I haven't seen the Actions workflow run is stale error for more than a week at this point, so may I ask what you did on your end? Is this something I could have done via the codecov UI somehow, and is there a possibility of this resurfacing? I've noticed some other 👍s on the initial issue, so presumably others are running into this as well
(Also, thank you again for all your help here!)
FWIW I have been running into this as recently as yesterday in my project too - https://github.com/laurynas-biveinis/unodb/runs/2109776375?check_suite_focus=true
In my case there are two flag-separated configurations, which get uploaded in parallel. Perhaps they should be serialized?
@laurynas-biveinis I'm looking into making a patch for this. We should hopefully have that particular edge case fixed this week.
I was having this problem and I found adding the Codecov token as a GitHub Actions secret helped. However, I'm now getting this error on every merge to my main branch, after the jobs for the same commit on its feature branch (pre-merge) succeeds.
Here's my log of the failure: https://github.com/briansmith/ring/runs/2172862556?check_suite_focus=true
I was having this problem and I found adding the Codecov token as a GitHub Actions secret helped.
Unfortunately for any github organization with a wider community this imposes a potential leakage of an access token, hence we at Nextcloud dropped our codecov tokens from the action because the readme says those are not required for public repositories.

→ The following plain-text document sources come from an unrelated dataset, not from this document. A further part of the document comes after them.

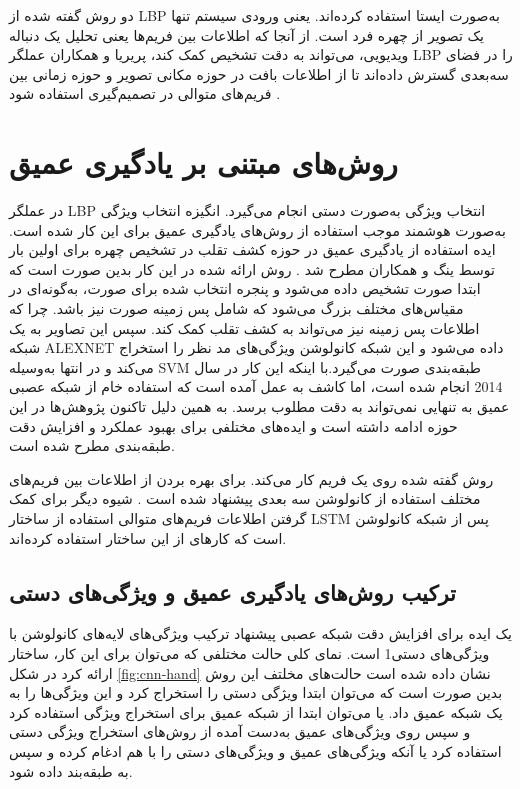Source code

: دو روش گفته شده از LBP به‌صورت ایستا استفاده کرده‌اند. یعنی ورودی سیستم تنها یک تصویر از چهره فرد است. از آنجا که اطلاعات بین فریم‌ها یعنی تحلیل یک دنباله ویدیویی، می‌تواند به دقت تشخیص کمک کند، پریریا و همکاران عملگر LBP را در فضای سه‌بعدی گسترش داده‌اند تا از اطلاعات بافت در حوزه مکانی تصویر و حوزه زمانی بین فریم‌های متوالی در تصمیم‌گیری استفاده شود
\cite{freitas2012lbp}.
\section{روش‌های مبتنی بر یادگیری عمیق}
 در عملگر LBP انتخاب ویژگی به‌صورت دستی انجام می‌گیرد. انگیزه انتخاب ویژگی به‌صورت هوشمند موجب استفاده از روش‌های یادگیری عمیق برای این کار شده است. ایده استفاده از یادگیری عمیق در حوزه کشف تقلب در تشخیص چهره برای اولین بار توسط ینگ و همکاران مطرح شد 
\cite{yang2014learn}
.
 روش ارائه شده در این کار بدین صورت است که ابتدا صورت تشخیص داده می‌شود و پنجره انتخاب شده برای صورت، به‌گونه‌ای در مقیاس‌های مختلف بزرگ می‌شود که شامل پس زمینه صورت نیز باشد. چرا که اطلاعات پس زمینه نیز می‌تواند به کشف تقلب کمک کند. سپس این تصاویر به یک شبکه ALEXNET
\cite{krizhevsky2012imagenet}
  داده می‌شود و این شبکه کانولوشن ویژگی‌های مد نظر را استخراج می‌کند و در انتها به‌وسیله SVM طبقه‌بندی صورت می‌گیرد.با اینکه این کار در سال 2014 انجام شده است، اما کاشف به عمل آمده است که استفاده خام از شبکه عصبی عمیق به تنهایی نمی‌تواند به دقت مطلوب برسد. به همین دلیل تاکنون پژوهش‌ها در این حوزه ادامه داشته است و ایده‌های مختلفی برای بهبود عملکرد و افزایش دقت طبقه‌بندی مطرح شده است. 
 
 روش گفته شده روی یک فریم کار می‌کند. برای بهره بردن از اطلاعات بین فریم‌های مختلف استفاده از کانولوشن سه بعدی پیشنهاد شده است 
\cite{gan20173d,li2018learning}
 . شیوه دیگر برای کمک گرفتن اطلاعات فریم‌های متوالی استفاده از ساختار
LSTM \cite{hochreiter1997long}
  پس از شبکه کانولوشن است که کارهای
\cite{xu2015learning,yang2019face}
از این ساختار استفاده کرده‌اند.
 

\subsection{ترکیب روش‌های یادگیری عمیق و ویژگی‌های دستی}
یک ایده برای افزایش دقت شبکه عصبی پیشنهاد ترکیب ویژگی‌های لایه‌های کانولوشن با ویژگی‌های دستی1 است. نمای کلی حالت مختلفی که می‌توان برای این کار، ساختار ارائه کرد در شکل 
\ref{fig:cnn-hand}
نشان داده شده است 
\cite{yu2021deep}
 حالت‌های مخلتف این روش بدین صورت است که می‌توان ابتدا ویژگی دستی را استخراج کرد و این ویژگی‌ها را به یک شبکه عمیق داد. یا می‌توان ابتدا از شبکه عمیق برای استخراج ویژگی استفاده کرد و سپس روی ویژگی‌های عمیق به‌دست آمده از روش‌های استخراج ویژگی دستی استفاده کرد یا آنکه ویژگی‌های عمیق و ویژگی‌های دستی را با هم ادغام کرده و سپس به طبقه‌بند داده شود.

Our current mitigation is to report coverage only for a few CI runs, though that can potentially lower the reported coverage as some paths are only triggered by certain tests in our matrix.
I was having this problem and I found adding the Codecov token as a GitHub Actions secret helped. However, I'm now getting this error on every merge to my main branch, after the jobs for the same commit on its feature branch (pre-merge) succeeds.
I was mistaken. Although I did start the process of adding a Codecov token as a secret within my GitHub Actions workflow, I never got around to hooking it up to my use of this action, so it was never used. Thus it had no effect. It seems like Codecov must have addressed the issue here on its end.
In issue #300 I suggest a different solution that doesn't require using a Codecov access token: Move the uploading of coverage from the jobs that collect the coverage. If you have only one job that submits coverage data to codecov then you can avoid the timeout issue described above, AFAICT, and you can also properly minimize permissions on the GitHub token. You'd need to upload the coverage data as an artifact in each job that collects coverage information, and then download those artifacts in the job that submits the coverage information, and then use "needs:" to tell GitHub Actions about the dependency between the jobs.
Closing as this no longer seems to be an issue.